A las dificultades del rodaje se sumaron las de la posproducción. Aunque Lynch siempre afirmó que mantuvo una excelente relación con Dino de Laurentiis y su hija Raffaela (al punto de que luego serían los productores de Terciopelo Azul, la película que definió su carrera), ambos tenían expectativas diferentes respecto del film. Lynch quería mantener el tétrico mundo industrial de los Harkonnen en penumbras, mientras que De Laurentiis exigía máxima visibilidad, dado que pensaba en los beneficios de la venta en los entonces novedosos VHS, para los que una iluminación con matices volvía a la imagen indescifrable. Lynch pretendía estrenar una película de tres horas para hacer justicia a la trama de la novela. De Laurentiis, que tenía el corte final, redujo el metraje a poco más de 130 minutos. Esta drástica reducción dejó un tercer acto casi incompresible y forzó a incluir voces en off que repusieran la información faltante en la pantalla.
“Hay cosas que el cine puede hacer que son muy difíciles de explicar”, expresó David Lynch al periodista Chris Rodley. “Tienes que tener a alguien que confíe en ti para alcanzarlas. Esas cosas nunca pueden suceder en una atmosfera de comité en la que todos piensan que tienen que entender cada pequeña cosa del guion. Eso deja la magia del cine tan lejos como sea posible. Todo se vuelve solo lo que es y no queda lugar para el sueño o la abstracción”.

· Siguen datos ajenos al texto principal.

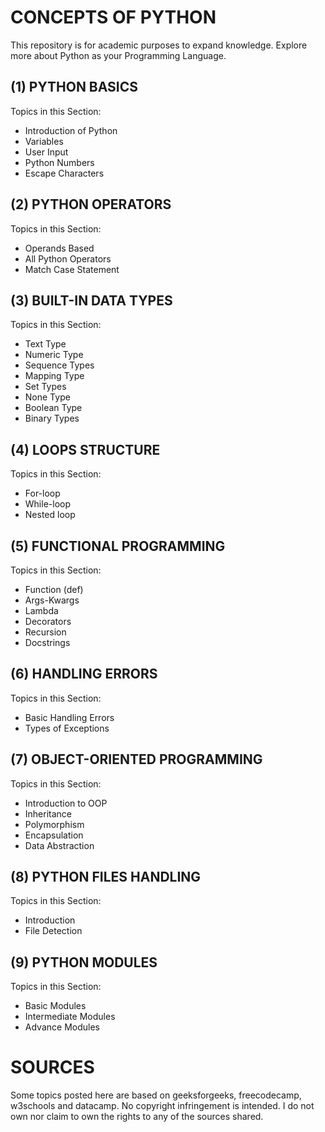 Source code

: # **CONCEPTS OF PYTHON**
This repository is for academic purposes to expand knowledge. Explore more about Python as your Programming Language.

## (1) PYTHON BASICS
Topics in this Section:
- Introduction of Python
- Variables
- User Input
- Python Numbers
- Escape Characters

## (2) PYTHON OPERATORS
Topics in this Section:
- Operands Based
- All Python Operators
- Match Case Statement

## (3) BUILT-IN DATA TYPES
Topics in this Section:
- Text Type
- Numeric Type
- Sequence Types
- Mapping Type
- Set Types
- None Type
- Boolean Type
- Binary Types

## (4) LOOPS STRUCTURE
Topics in this Section:
- For-loop
- While-loop
- Nested loop

## (5) FUNCTIONAL PROGRAMMING
Topics in this Section:
- Function (def)
- Args-Kwargs
- Lambda
- Decorators
- Recursion
- Docstrings

## (6) HANDLING ERRORS
Topics in this Section:
- Basic Handling Errors
- Types of Exceptions

## (7) OBJECT-ORIENTED PROGRAMMING
Topics in this Section:
- Introduction to OOP
- Inheritance
- Polymorphism
- Encapsulation
- Data Abstraction

## (8) PYTHON FILES HANDLING
Topics in this Section:
- Introduction
- File Detection

## (9) PYTHON MODULES
Topics in this Section:
- Basic Modules
- Intermediate Modules
- Advance Modules

# **SOURCES**
Some topics posted here are based on geeksforgeeks, freecodecamp, w3schools and datacamp. No copyright infringement is intended. I do not own nor claim to own the rights to any of the sources shared.
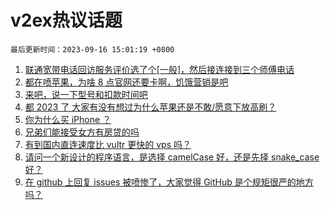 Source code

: # v2ex热议话题

`最后更新时间：2023-09-16 15:01:19 +0800`

1. [联通宽带电话回访服务评价选了个[一般]，然后接连接到三个师傅电话](https://www.v2ex.com/t/974122)
1. [都在喷苹果，为啥 8 点官网还要卡啊，饥饿营销是吧](https://www.v2ex.com/t/974238)
1. [来吧，说一下型号和扣款时间吧](https://www.v2ex.com/t/974257)
1. [都 2023 了 大家有没有想过为什么苹果还是不敢/愿意下放高刷？](https://www.v2ex.com/t/974223)
1. [你为什么买 iPhone ？](https://www.v2ex.com/t/974294)
1. [兄弟们能接受女方有房贷的吗](https://www.v2ex.com/t/974180)
1. [有到国内直连速度比 vultr 更快的 vps 吗？](https://www.v2ex.com/t/974161)
1. [请问一个新设计的程序语言，是选择 camelCase 好，还是先择 snake_case 好？](https://www.v2ex.com/t/974361)
1. [在 github 上回复 issues 被喷惨了，大家觉得 GitHub 是个规矩很严的地方吗？](https://www.v2ex.com/t/974275)

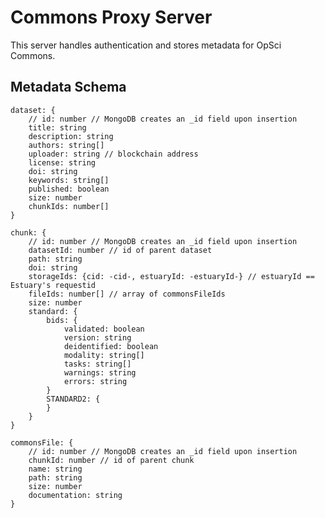 # Commons Proxy Server

This server handles authentication and stores metadata for OpSci Commons.

## Metadata Schema

    dataset: {
        // id: number // MongoDB creates an _id field upon insertion
        title: string
        description: string
        authors: string[]
        uploader: string // blockchain address
        license: string
        doi: string
        keywords: string[]
        published: boolean
        size: number
        chunkIds: number[]
    }

    chunk: {
        // id: number // MongoDB creates an _id field upon insertion
        datasetId: number // id of parent dataset
        path: string
        doi: string
        storageIds: {cid: -cid-, estuaryId: -estuaryId-} // estuaryId == Estuary's requestid
        fileIds: number[] // array of commonsFileIds
        size: number
        standard: {
            bids: {
                validated: boolean
                version: string
                deidentified: boolean
                modality: string[]
                tasks: string[]
                warnings: string
                errors: string
            }
            STANDARD2: {
            }
        }
    }

    commonsFile: {
        // id: number // MongoDB creates an _id field upon insertion
        chunkId: number // id of parent chunk
        name: string
        path: string
        size: number
        documentation: string
    }
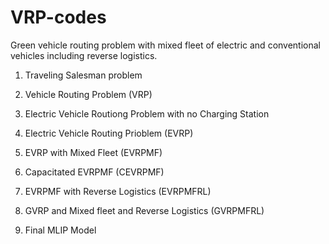 # VRP-codes
Green vehicle routing problem with mixed fleet of electric and conventional vehicles including reverse logistics.

1. Traveling Salesman problem

2. Vehicle Routing Problem (VRP)

3. Electric Vehicle Routiong Problem with no Charging Station

4. Electric Vehicle Routing Prioblem (EVRP)

5. EVRP with Mixed Fleet (EVRPMF)

6. Capacitated EVRPMF (CEVRPMF)

7. EVRPMF with Reverse Logistics (EVRPMFRL)

8. GVRP and Mixed fleet and Reverse Logistics (GVRPMFRL)

9. Final MLIP Model
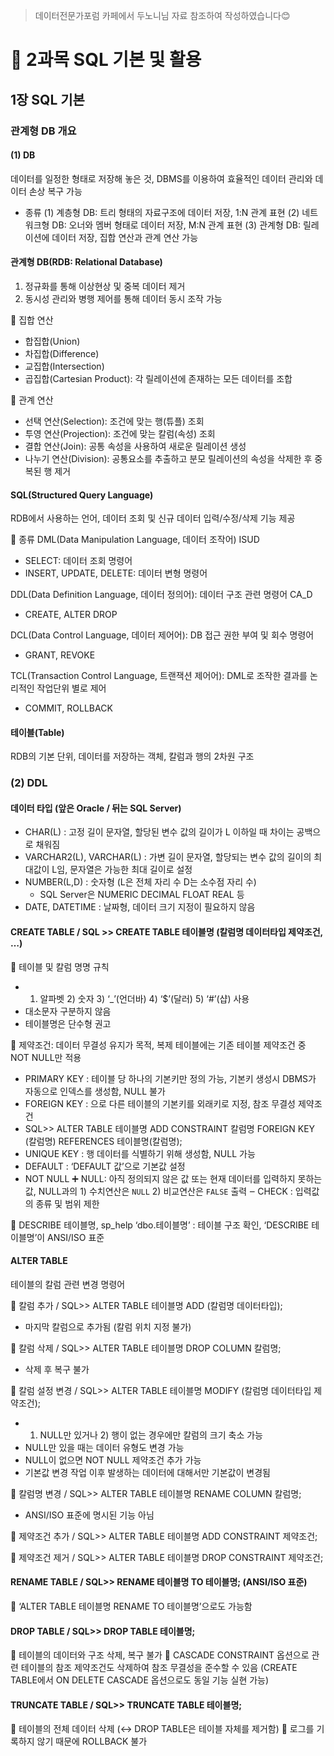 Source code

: > 데이터전문가포럼 카페에서 두노니님 자료 참조하여 작성하였습니다😊

# 📝 2과목 SQL 기본 및 활용
## 1장 SQL 기본
### 관계형 DB 개요
#### (1) DB
데이터를 일정한 형태로 저장해 놓은 것, DBMS를 이용하여 효율적인 데이터 관리와 데이터 손상 복구 가능

- 종류
(1) 계층형 DB: 트리 형태의 자료구조에 데이터 저장, 1:N 관계 표현
(2) 네트워크형 DB: 오너와 멤버 형태로 데이터 저장, M:N 관계 표현
(3) 관계형 DB: 릴레이션에 데이터 저장, 집합 연산과 관계 연산 가능

#### 관계형 DB(RDB: Relational Database) 
1) 정규화를 통해 이상현상 및 중복 데이터 제거 
2) 동시성 관리와 병행 제어를 통해 데이터 동시 조작 가능

🔻 집합 연산
- 합집합(Union)
- 차집합(Difference)
- 교집합(Intersection)
- 곱집합(Cartesian Product): 각 릴레이션에 존재하는 모든 데이터를 조합

🔻 관계 연산
- 선택 연산(Selection): 조건에 맞는 행(튜플) 조회
- 투영 연산(Projection): 조건에 맞는 칼럼(속성) 조회
- 결합 연산(Join): 공통 속성을 사용하여 새로운 릴레이션 생성
- 나누기 연산(Division): 공통요소를 추출하고 분모 릴레이션의 속성을 삭제한 후 중복된 행 제거

#### SQL(Structured Query Language)
RDB에서 사용하는 언어, 데이터 조회 및 신규 데이터 입력/수정/삭제 기능 제공

🔻 종류
DML(Data Manipulation Language, 데이터 조작어) ISUD
- SELECT: 데이터 조회 명령어
- INSERT, UPDATE, DELETE: 데이터 변형 명령어

DDL(Data Definition Language, 데이터 정의어): 데이터 구조 관련 명령어 CA_D
- CREATE, ALTER DROP

DCL(Data Control Language, 데이터 제어어): DB 접근 권한 부여 및 회수 명령어
- GRANT, REVOKE

TCL(Transaction Control Language, 트랜잭션 제어어): DML로 조작한 결과를 논리적인 작업단위 별로 제어
- COMMIT, ROLLBACK

#### 테이블(Table)
RDB의 기본 단위, 데이터를 저장하는 객체, 칼럼과 행의 2차원 구조

### (2) DDL
#### 데이터 타입 (앞은 Oracle / 뒤는 SQL Server)
- CHAR(L) : 고정 길이 문자열, 할당된 변수 값의 길이가 L 이하일 때 차이는 공백으로 채워짐
- VARCHAR2(L), VARCHAR(L) : 가변 길이 문자열, 할당되는 변수 값의 길이의 최대값이 L임, 문자열은 가능한 최대 길이로 설정
- NUMBER(L,D) : 숫자형 (L은 전체 자리 수 D는 소수점 자리 수)
	- SQL Server은 NUMERIC DECIMAL FLOAT REAL 등
- DATE, DATETIME : 날짜형, 데이터 크기 지정이 필요하지 않음

#### CREATE TABLE / SQL >> CREATE TABLE 테이블명 (칼럼명 데이터타입 제약조건, …)

🔻 테이블 및 칼럼 명명 규칙
- 1) 알파벳 2) 숫자 3) ‘_’(언더바) 4) ‘$’(달러) 5) ‘#’(샵) 사용
- 대소문자 구분하지 않음
- 테이블명은 단수형 권고

🔻 제약조건: 데이터 무결성 유지가 목적, 복제 테이블에는 기존 테이블 제약조건 중 NOT NULL만 적용
- PRIMARY KEY : 테이블 당 하나의 기본키만 정의 가능, 기본키 생성시 DBMS가 자동으로 인덱스를 생성함, NULL 불가
- FOREIGN KEY : 으로 다른 테이블의 기본키를 외래키로 지정, 참조 무결성 제약조건
- SQL>> ALTER TABLE 테이블명 ADD CONSTRAINT 칼럼명 FOREIGN KEY (칼럼명) REFERENCES 테이블명(칼럼명);
- UNIQUE KEY : 행 데이터를 식별하기 위해 생성함, NULL 가능
- DEFAULT : ‘DEFAULT 값’으로 기본값 설정
- NOT NULL
➕ NULL: 아직 정의되지 않은 값 또는 현재 데이터를 입력하지 못하는 값, NULL과의 1) 수치연산은 `NULL` 2) 비교연산은 `FALSE` 출력
‒ CHECK : 입력값의 종류 및 범위 제한

🔻 DESCRIBE 테이블명, sp_help ‘dbo.테이블명’ 
: 테이블 구조 확인, ‘DESCRIBE 테이블명’이 ANSI/ISO 표준

#### ALTER TABLE
테이블의 칼럼 관련 변경 명령어

🔻 칼럼 추가 / SQL>> ALTER TABLE 테이블명 ADD (칼럼명 데이터타입);
- 마지막 칼럼으로 추가됨 (칼럼 위치 지정 불가)

🔻 칼럼 삭제 / SQL>> ALTER TABLE 테이블명 DROP COLUMN 칼럼명;
- 삭제 후 복구 불가

🔻 칼럼 설정 변경	/ SQL>> ALTER TABLE 테이블명 MODIFY (칼럼명 데이터타입 제약조건);
- 1) NULL만 있거나 2) 행이 없는 경우에만 칼럼의 크기 축소 가능
- NULL만 있을 때는 데이터 유형도 변경 가능
- NULL이 없으면 NOT NULL 제약조건 추가 가능
- 기본값 변경 작업 이후 발생하는 데이터에 대해서만 기본값이 변경됨

🔻 칼럼명 변경 / SQL>> ALTER TABLE 테이블명 RENAME COLUMN 칼럼명;
- ANSI/ISO 표준에 명시된 기능 아님

🔻 제약조건 추가 / SQL>> ALTER TABLE 테이블명 ADD CONSTRAINT 제약조건;

🔻 제약조건 제거 / SQL>> ALTER TABLE 테이블명 DROP CONSTRAINT 제약조건;

#### RENAME TABLE / SQL>> RENAME 테이블명 TO 테이블명; (ANSI/ISO 표준)

🔻 ‘ALTER TABLE 테이블명 RENAME TO 테이블명’으로도 가능함

#### DROP TABLE / SQL>> DROP TABLE 테이블명;

🔻 테이블의 데이터와 구조 삭제, 복구 불가
🔻 CASCADE CONSTRAINT 옵션으로 관련 테이블의 참조 제약조건도 삭제하여 참조 무결성을 준수할 수 있음 (CREATE TABLE에서 ON DELETE CASCADE 옵션으로도 동일 기능 실현 가능)

#### TRUNCATE TABLE	/ SQL>> TRUNCATE TABLE 테이블명;
🔻 테이블의 전체 데이터 삭제 (↔ DROP TABLE은 테이블 자체를 제거함)
🔻 로그를 기록하지 않기 때문에 ROLLBACK 불가

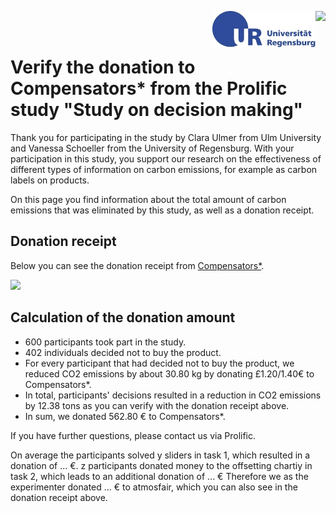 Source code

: 
<img align="right" height="60" src="https://github.com/Vanessa-project/Study/raw/gh-pages/logo_uulm.png"> <img align="right"  height="58" src="https://github.com/Vanessa-project/Experiment/raw/gh-pages/logo_regensburg.jpg">


<br>
<br>

# Verify the donation to Compensators* from the Prolific study "Study on decision making"


Thank you for participating in the study by Clara Ulmer from Ulm University and Vanessa Schoeller from the University of Regensburg. 
With your participation in this study, you support our research on the effectiveness of different types of information on carbon emissions, for example as carbon labels on products.

On this page you find information about the total amount of carbon emissions that was eliminated by this study, as well as a donation receipt.


## Donation receipt

Below you can see the donation receipt from <a target="_blank" rel="noopener noreferrer" href="https://www.compensators.org/en/compensators/">Compensators*</a>.

![](https://github.com/Vanessa-project/Study/raw/gh-pages/Screenshot%202021-06-02%2010.16.41%20(2).png)


## Calculation of the donation amount
 <ul>
  <li>600 participants took part in the study.</li>
  <li>402 individuals decided not to buy the product.</li>
  <li>For every participant that had decided not to buy the product, we reduced CO2 emissions by about 30.80 kg by donating £1.20/1.40€ to Compensators*.</li>
    <li>In total, participants' decisions resulted in a reduction in CO2 emissions by 12.38 tons as you can verify with the donation receipt above.</li>
      <li>In sum, we donated 562.80 € to Compensators*. </li>
</ul> 

  
If you have further questions, please contact us via Prolific.



On average the participants solved y sliders in task 1, which resulted in a donation of ... €. 
z participants donated money to the offsetting chartiy in task 2, which leads to an additional donation of ... €
Therefore we as the experimenter donated ... € to atmosfair, which you can also see in the donation receipt above.


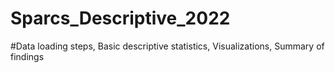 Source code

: # Sparcs_Descriptive_2022
#Data loading steps, Basic descriptive statistics, Visualizations, Summary of findings
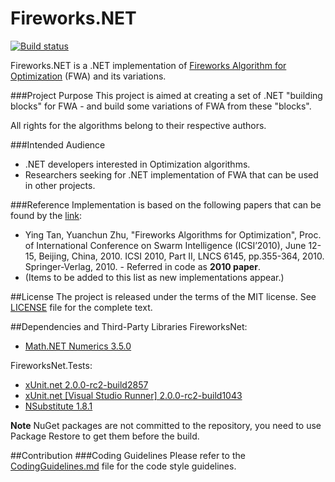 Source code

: Fireworks.NET
=============

[![Build status](https://ci.appveyor.com/api/projects/status/em6rtw0cj5lre0k4?svg=true)](https://ci.appveyor.com/project/tsimafei-markhel/fireworks)

Fireworks.NET is a .NET implementation of [Fireworks Algorithm for Optimization](http://www.cil.pku.edu.cn/research/fa/) (FWA) and its variations.

###Project Purpose
This project is aimed at creating a set of .NET "building blocks" for FWA - and build some variations of FWA from these "blocks".

All rights for the algorithms belong to their respective authors.

###Intended Audience
* .NET developers interested in Optimization algorithms.
* Researchers seeking for .NET implementation of FWA that can be used in other projects.

###Reference
Implementation is based on the following papers that can be found by the [link](http://www.cil.pku.edu.cn/publications/):
* Ying Tan, Yuanchun Zhu, "Fireworks Algorithms for Optimization", Proc. of International Conference on Swarm Intelligence (ICSI’2010), June 12-15, Beijing, China, 2010. ICSI 2010, Part II, LNCS 6145, pp.355-364, 2010. Springer-Verlag, 2010. - Referred in code as **2010 paper**.
* (Items to be added to this list as new implementations appear.)

##License
The project is released under the terms of the MIT license. See [LICENSE](LICENSE) file for the complete text.

##Dependencies and Third-Party Libraries
FireworksNet:
- [Math.NET Numerics 3.5.0](https://www.nuget.org/packages/MathNet.Numerics/3.5.0)

FireworksNet.Tests:
- [xUnit.net 2.0.0-rc2-build2857](https://www.nuget.org/packages/xunit/2.0.0-rc2-build2857)
- [xUnit.net [Visual Studio Runner] 2.0.0-rc2-build1043](https://www.nuget.org/packages/xunit.runner.visualstudio/2.0.0-rc2-build1043)
- [NSubstitute 1.8.1](https://www.nuget.org/packages/NSubstitute/)

**Note** NuGet packages are not committed to the repository, you need to use Package Restore to get them before the build.

##Contribution
###Coding Guidelines
Please refer to the [CodingGuidelines.md](CodingGuidelines.md) file for the code style guidelines.
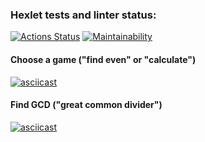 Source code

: ### Hexlet tests and linter status:
[![Actions Status](https://github.com/oldchap-cpu/python-project-49/actions/workflows/hexlet-check.yml/badge.svg)](https://github.com/oldchap-cpu/python-project-49/actions)
[![Maintainability](https://api.codeclimate.com/v1/badges/0ebac768fd5a6f9995e5/maintainability)](https://codeclimate.com/github/oldchap-cpu/python-project-49/maintainability)
#### Choose a game ("find even" or "calculate") 
[![asciicast](https://asciinema.org/a/tCeTODHNPi6NxiR9S3DQBm2bo.svg)](https://asciinema.org/a/tCeTODHNPi6NxiR9S3DQBm2bo)
#### Find GCD ("great common divider")
[![asciicast](https://asciinema.org/a/OiRhRIRgdwG1S45c4J6JC7i0q.svg)](https://asciinema.org/a/OiRhRIRgdwG1S45c4J6JC7i0q)
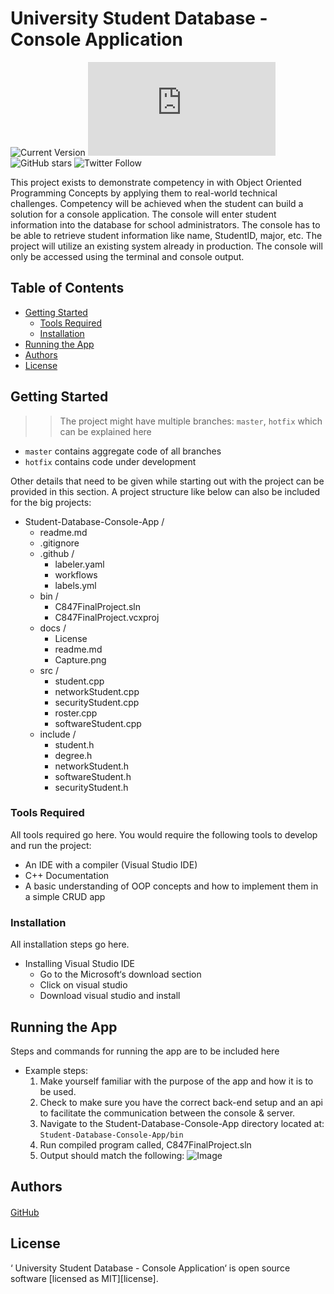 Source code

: # University Student Database - Console Application 

![Current Version](https://img.shields.io/badge/version-v0.1-blue)
![GitHub contributors](https://img.shields.io/github/contributors/kyledacones/readme.md)
![GitHub stars](https://img.shields.io/github/stars/kyledacones/README-Template?style=social)
![Twitter Follow](https://img.shields.io/twitter/follow/kyledacones?style=social)


This project exists to demonstrate competency in with Object Oriented Programming Concepts by applying them to real-world technical challenges. Competency will be achieved when the student can build a solution for a console application. The console will enter student information into the database for school administrators. The console has to be able to retrieve student information like name, StudentID, major, etc. The project will utilize an existing system already in production. The console will only be accessed using the terminal and console output.

## Table of Contents
- [Getting Started](#getting-started)
	- [Tools Required](#tools-required)
	- [Installation](#installation)
- [Running the App](#running-the-app)
- [Authors](#authors)
- [License](#license)

## Getting Started

> > The project might have multiple branches: `master`, `hotfix` which can be explained here

* `master` contains aggregate code of all branches
* `hotfix` contains code under development

Other details that need to be given while starting out with the project can be provided in this section. A project structure like below can also be included for the big projects: 

*  Student-Database-Console-App /
    * readme.md 
    * .gitignore 
    * .github /
        * labeler.yaml
        * workflows
        * labels.yml
    * bin /
        * C847FinalProject.sln 
        * C847FinalProject.vcxproj
     * docs /
        * License
        * readme.md
        * Capture.png
     * src / 
         * student.cpp
         * networkStudent.cpp
         * securityStudent.cpp
         * roster.cpp
         * softwareStudent.cpp
     * include / 
         * student.h 
         * degree.h
         * networkStudent.h
         * softwareStudent.h
         * securityStudent.h


### Tools Required

All tools required go here. You would require the following tools to develop and run the project:

* An IDE with a compiler (Visual Studio IDE)
* C++ Documentation 
* A basic understanding of OOP concepts and how to implement them in a simple CRUD app 


### Installation

All installation steps go here.

* Installing Visual Studio IDE 
  * Go to the Microsoft‘s download section
  * Click on visual studio 
  * Download visual studio and install 


## Running the App

Steps and commands for running the app are to be included here

* Example steps:
   1. Make yourself familiar with the purpose of the app and how it is to be used. 
   2. Check to make sure you have the correct back-end setup and an api to facilitate the communication between the console & server. 
   3. Navigate to the Student-Database-Console-App directory located at: 
   `Student-Database-Console-App/bin`
   6. Run compiled program called, C847FinalProject.sln
   7. Output should match the following:
![Image](assets/IMG_1.png)

## Authors

#### 
[GitHub](github.com/kyledacones)

## License

‘ University Student Database - Console Application‘ is open source software [licensed as MIT][license].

La película resultó un fracaso resonante, al punto de que fue comparada con Heaven’s gate, la obra de Michael Cimino que condujo a la bancarrota a los estudios United Artists. En realidad, la comparación no es justa porque, aunque el costo de ambos films fue similar, la película de Lynch recaudó diez veces más que los 3 millones de Cimino. Pero no solo fue un fracaso de público. La crítica, que suele reclamarle al cine de género creadores audaces que eviten las fórmulas, también la destrozó, acaso alentada por los panfletos explicativos con la trama y la terminología específica que los distribuidores entregaban a la entrada de cada sala.
La única voz notable que se alzó en defensa del film fue la del escritor y guionista Harlan Ellison, que ponderó la visión del director, aunque también aclaró que quizás algunos libros, como Moby Dick o, acaso, Duna, no estén hechos para ser filmados. Sin embargo, tal como Mel Brooks predijo sobre El hombre elefante, en este caso, el tiempo volvió a darle la razón a Lynch. Hoy, esta obra es una película de culto que, si bien es narrativamente torpe y tiene cantidad de momentos rayanos en el ridículo, también presenta un diseño de producción extraordinario que transmite como pocas veces en el cine la “otredad” de una cultura verdaderamente alienígena. La imaginación surrealista de Lynch y, quizás, también su falta de experiencia con los tropos de la ciencia ficción, hicieron que edificara un universo distinto a cualquier otro que se hubiera visto hasta ese momento o, incluso, hasta ahora.
La nueva versión de la novela encarada por Denis Villeneuve, que se estrena esta semana, da testimonio de la originalidad de la primera Duna porque, si bien es mucho más fiel al libro, no deja de ser, al mismo tiempo, una remake de la película de Lynch. Duna es un film fallido y un fracaso para su estudio pero que fue capaz de dejar una huella mucho mayor que la que dejó la mayor parte de los grandes éxitos de su época.